Echte Gefühle verlernen wir

Psychologen vertreten die Theorie, dass wir im Alter unsere Gefühlsechtheit immer stärker einbüßen. Das liegt vor allem daran, dass wir ein Leben lang lernen, viele echte Gefühle entweder nicht zu zeigen, nicht zuzugeben oder einfach umzudeuten. Auch der häufig gut gemeinte Ansatz unserer lieben Mitmenschen, uns trösten zu wollen, führt häufig in die falsche Richtung. Das geht schon im Kleinkindalter los, und dafür können wir unseren Müttern und Vätern, Tanten, Onkeln und besonders den Großmüttern dankbar sein.
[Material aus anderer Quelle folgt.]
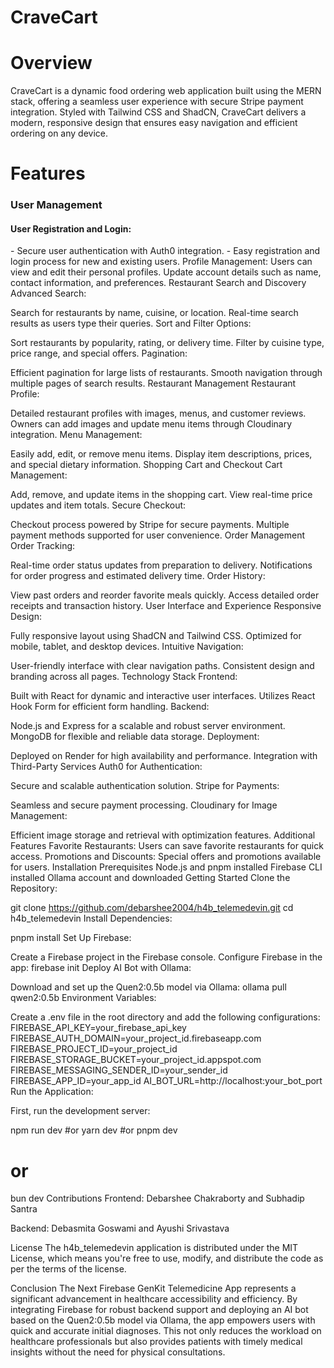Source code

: # CraveCart

# Overview
CraveCart is a dynamic food ordering web application built using the MERN stack, offering a seamless user experience with secure Stripe payment integration. Styled with Tailwind CSS and ShadCN, CraveCart delivers a modern, responsive design that ensures easy navigation and efficient ordering on any device.

# Features

<h3>User Management</h3>
<h4>User Registration and Login:</h4>
- Secure user authentication with Auth0 integration.
- Easy registration and login process for new and existing users.
Profile Management:
Users can view and edit their personal profiles.
Update account details such as name, contact information, and preferences.
Restaurant Search and Discovery
Advanced Search:

Search for restaurants by name, cuisine, or location.
Real-time search results as users type their queries.
Sort and Filter Options:

Sort restaurants by popularity, rating, or delivery time.
Filter by cuisine type, price range, and special offers.
Pagination:

Efficient pagination for large lists of restaurants.
Smooth navigation through multiple pages of search results.
Restaurant Management
Restaurant Profile:

Detailed restaurant profiles with images, menus, and customer reviews.
Owners can add images and update menu items through Cloudinary integration.
Menu Management:

Easily add, edit, or remove menu items.
Display item descriptions, prices, and special dietary information.
Shopping Cart and Checkout
Cart Management:

Add, remove, and update items in the shopping cart.
View real-time price updates and item totals.
Secure Checkout:

Checkout process powered by Stripe for secure payments.
Multiple payment methods supported for user convenience.
Order Management
Order Tracking:

Real-time order status updates from preparation to delivery.
Notifications for order progress and estimated delivery time.
Order History:

View past orders and reorder favorite meals quickly.
Access detailed order receipts and transaction history.
User Interface and Experience
Responsive Design:

Fully responsive layout using ShadCN and Tailwind CSS.
Optimized for mobile, tablet, and desktop devices.
Intuitive Navigation:

User-friendly interface with clear navigation paths.
Consistent design and branding across all pages.
Technology Stack
Frontend:

Built with React for dynamic and interactive user interfaces.
Utilizes React Hook Form for efficient form handling.
Backend:

Node.js and Express for a scalable and robust server environment.
MongoDB for flexible and reliable data storage.
Deployment:

Deployed on Render for high availability and performance.
Integration with Third-Party Services
Auth0 for Authentication:

Secure and scalable authentication solution.
Stripe for Payments:

Seamless and secure payment processing.
Cloudinary for Image Management:

Efficient image storage and retrieval with optimization features.
Additional Features
Favorite Restaurants:
Users can save favorite restaurants for quick access.
Promotions and Discounts:
Special offers and promotions available for users.
Installation
Prerequisites
Node.js and pnpm installed
Firebase CLI installed
Ollama account and downloaded
Getting Started
Clone the Repository:

git clone
https://github.com/debarshee2004/h4b_telemedevin.git
cd h4b_telemedevin
Install Dependencies:

pnpm install
Set Up Firebase:

Create a Firebase project in the Firebase console.
Configure Firebase in the app:
firebase init
Deploy AI Bot with Ollama:

Download and set up the Quen2:0.5b model via Ollama:
ollama pull qwen2:0.5b
Environment Variables:

Create a .env file in the root directory and add the following configurations:
FIREBASE_API_KEY=your_firebase_api_key
FIREBASE_AUTH_DOMAIN=your_project_id.firebaseapp.com
FIREBASE_PROJECT_ID=your_project_id
FIREBASE_STORAGE_BUCKET=your_project_id.appspot.com
FIREBASE_MESSAGING_SENDER_ID=your_sender_id
FIREBASE_APP_ID=your_app_id
AI_BOT_URL=http://localhost:your_bot_port
Run the Application:

First, run the development server:

npm run dev
#or
yarn dev
#or
pnpm dev
# or
bun dev
Contributions
Frontend: Debarshee Chakraborty and Subhadip Santra

Backend: Debasmita Goswami and Ayushi Srivastava

License
The h4b_telemedevin application is distributed under the MIT License, which means you're free to use, modify, and distribute the code as per the terms of the license.

Conclusion
The Next Firebase GenKit Telemedicine App represents a significant advancement in healthcare accessibility and efficiency. By integrating Firebase for robust backend support and deploying an AI bot based on the Quen2:0.5b model via Ollama, the app empowers users with quick and accurate initial diagnoses. This not only reduces the workload on healthcare professionals but also provides patients with timely medical insights without the need for physical consultations.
So ein Satz wie „ist schon nicht so schlimm“ oder „das geht bald wieder vorbei“ stimmt häufig eben nicht, denn für uns ist es schlimm und manchmal dauert es eben länger als uns guttut. Daraus entsteht eine so genannte Dissonanz, also eine Unstimmigkeit, ein Widerspruch zwischen den wahren Gefühlen und dem, was uns dazu eingeredet wird beziehungsweise was wir uns dazu selbst einreden. Auch deshalb fällt es uns mit dem Alter immer schwerer, unsere eigenen echten Gefühle zu erkennen und noch schwerer, sie zu zeigen beziehungsweise zu benennen. Wir können einfach immer schwerer unterscheiden: fühle ich das nun tatsächlich oder rede ich es mir ein? Übrigens: Was fühlen Sie gerade?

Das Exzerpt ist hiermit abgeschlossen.